● Instructions to follow
Search the listing for the word "분류하여" and copy every line where it turns up.

● Supplied records
Segment Open

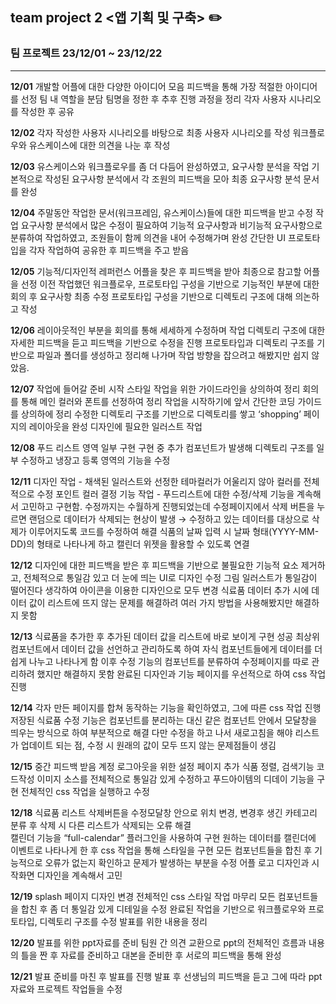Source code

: ## team project 2 <앱 기획 및 구축> ✏️

### __팀 프로젝트 23/12/01 ~ 23/12/22__
* * *

__12/01__
개발할 어플에 대한 다양한 아이디어 모음
피드백을 통해 가장 적절한 아이디어를 선정
팀 내 역할을 분담
팀명을 정한 후 추후 진행 과정을 정리
각자 사용자 시나리오를 작성한 후 공유

__12/02__ 
각자 작성한 사용자 시나리오를 바탕으로 최종 사용자 시나리오를 작성
워크플로우와 유스케이스에 대한 의견을 나눈 후 작성

__12/03__ 
유스케이스와 워크플로우를 좀 더 다듬어 완성하였고, 요구사항 분석을 작업
기본적으로 작성된 요구사항 분석에서 각 조원의 피드백을 모아 최종 요구사항 분석 문서를 완성

__12/04__ 
주말동안 작업한 문서(워크프레임, 유스케이스)들에 대한 피드백을 받고 수정 작업
요구사항 분석에서 많은 수정이 필요하여 기능적 요구사항과 비기능적 요구사항으로 분류하여 작업하였고, 
조원들이 함께 의견을 내어 수정해가며 완성
간단한 UI 프로토타입을 각자 작업하여 공유한 후 피드백을 주고 받음

__12/05__
기능적/디자인적 레퍼런스 어플을 찾은 후 피드백을 받아 최종으로 참고할 어플을 선정
이전 작업했던 워크플로우, 프로토타입 구성을 기반으로 기능적인 부분에 대한 회의 후 요구사항 최종 수정
프로토타입 구성을 기반으로 디렉토리 구조에 대해 의논하고 작성

__12/06__ 
레이아웃적인 부분을 회의를 통해 세세하게 수정하며 작업 
디렉토리 구조에 대한 자세한 피드백을 듣고 피드백을 기반으로 수정을 진행
프로토타입과 디렉토리 구조를 기반으로 파일과 폴더를 생성하고 정리해 나가며 작업 방향을 잡으려고 해봤지만 쉽지 않았음.

__12/07__ 
작업에 들어갈 준비 시작
스타일 작업을 위한 가이드라인을 상의하여 정리
회의를 통해 메인 컬러와 폰트를 선정하여 정리
작업을 시작하기에 앞서 간단한 코딩 가이드를 상의하에 정리
수정한 디렉토리 구조를 기반으로 디렉토리를 쌓고 ‘shopping’ 페이지의 레이아웃을 완성
디자인에 필요한 일러스트 작업

__12/08__ 
푸드 리스트 영역 일부 구현
구현 중 추가 컴포넌트가 발생해 디렉토리 구조를 일부 수정하고 냉장고 등록 영역의 기능을 수정

__12/11__ 
디자인 작업 - 채색된 일러스트와 선정한 테마컬러가 어울리지 않아 컬러를 전체적으로 수정 
포인트 컬러 결정
기능 작업 - 푸드리스트에 대한 수정/삭제 기능을 계속해서 고민하고 구현함.
수정까지는 수월하게 진행되었는데 수정페이지에서 삭제 버튼을 누르면 랜덤으로 데이터가 삭제되는 현상이 발생 
→ 수정하고 있는 데이터를 대상으로 삭제가 이루어지도록 코드를 수정하여 해결
식품의 날짜 입력 시 날짜 형태(YYYY-MM-DD)의 형태로 나타나게 하고 캘린더 위젯을 활용할 수 있도록 연결

__12/12__ 
디자인에 대한 피드백을 받은 후 피드백을 기반으로 불필요한 기능적 요소 제거하고, 전체적으로 통일감 있고 더 눈에 띄는 UI로 디자인 수정
그림 일러스트가 통일감이 떨어진다 생각하여 아이콘을 이용한 디자인으로 모두 변경
식료품 데이터 추가 시에 데이터 값이 리스트에 뜨지 않는 문제를 해결하려 여러 가지 방법을 사용해봤지만 해결하지 못함

__12/13__ 
식료품을 추가한 후 추가된 데이터 값을 리스트에 바로 보이게 구현 성공
최상위 컴포넌트에서 데이터 값을 선언하고 관리하도록 하여 자식 컴포넌트들에게 데이터를 더 쉽게 나누고 나타나게 함
이후 수정 기능의 컴포넌트를 분류하여 수정페이지를 따로 관리하려 했지만 해결하지 못함
완료된 디자인과 기능 페이지를 우선적으로 하여 css 작업 진행

__12/14__ 
각자 만든 페이지를 합쳐 동작하는 기능을 확인하였고, 그에 따른 css 작업 진행
저장된 식료품 수정 기능은 컴포넌트를 분리하는 대신 같은 컴포넌트 안에서 모달창을 띄우는 방식으로 하여 부분적으로 해결
다만 수정을 하고 나서 새로고침을 해야 리스트가 업데이트 되는 점, 수정 시 원래의 값이 모두 뜨지 않는 문제점들이 생김

__12/15__ 
중간 피드백 받음
계정 로그아웃을 위한 설정 페이지 추가
식품 정렬, 검색기능 코드작성 
이미지 소스를 전체적으로 통일감 있게 수정하고 푸드아이템의 디데이 기능을 구현
전체적인 css 작업을 실행하고 수정

__12/18__
식료품 리스트 삭제버튼을 수정모달창 안으로 위치 변경, 
변경후 생긴 카테고리 분류 후 삭제 시 다른 리스트가 삭제되는 오류 해결  
캘린더 기능을 “full-calendar” 플러그인을 사용하여 구현
원하는 데이터를 캘린더에 이벤트로 나타나게 한 후 css 작업을 통해 스타일을 구현
모든 컴포넌트들을 합친 후 기능적으로 오류가 없는지 확인하고 문제가 발생하는 부분을 수정
어플 로고 디자인과 시작화면 디자인을 계속해서 고민

__12/19__ 
splash 페이지 디자인 변경
전체적인 css 스타일 작업 마무리
모든 컴포넌트들을 합친 후 좀 더 통일감 있게 디테일을 수정
완료된 작업을 기반으로 워크플로우와 프로토타입, 디렉토리 구조를 수정
발표를 위한 내용을 정리

__12/20__ 
발표를 위한 ppt자료를 준비
팀원 간 의견 교환으로 ppt의 전체적인 흐름과 내용의 틀을 짠 후 자료를 준비하고 대본을 준비한 후 서로의 피드백을 통해 완성

__12/21__ 발표 준비를 마친 후 발표를 진행
발표 후 선생님의 피드백을 듣고 그에 따라 ppt자료와 프로젝트 작업들을 수정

Segment Closed

● Answer to this exercise
요구사항 분석에서 많은 수정이 필요하여 기능적 요구사항과 비기능적 요구사항으로 분류하여 작업하였고, 
이후 수정 기능의 컴포넌트를 분류하여 수정페이지를 따로 관리하려 했지만 해결하지 못함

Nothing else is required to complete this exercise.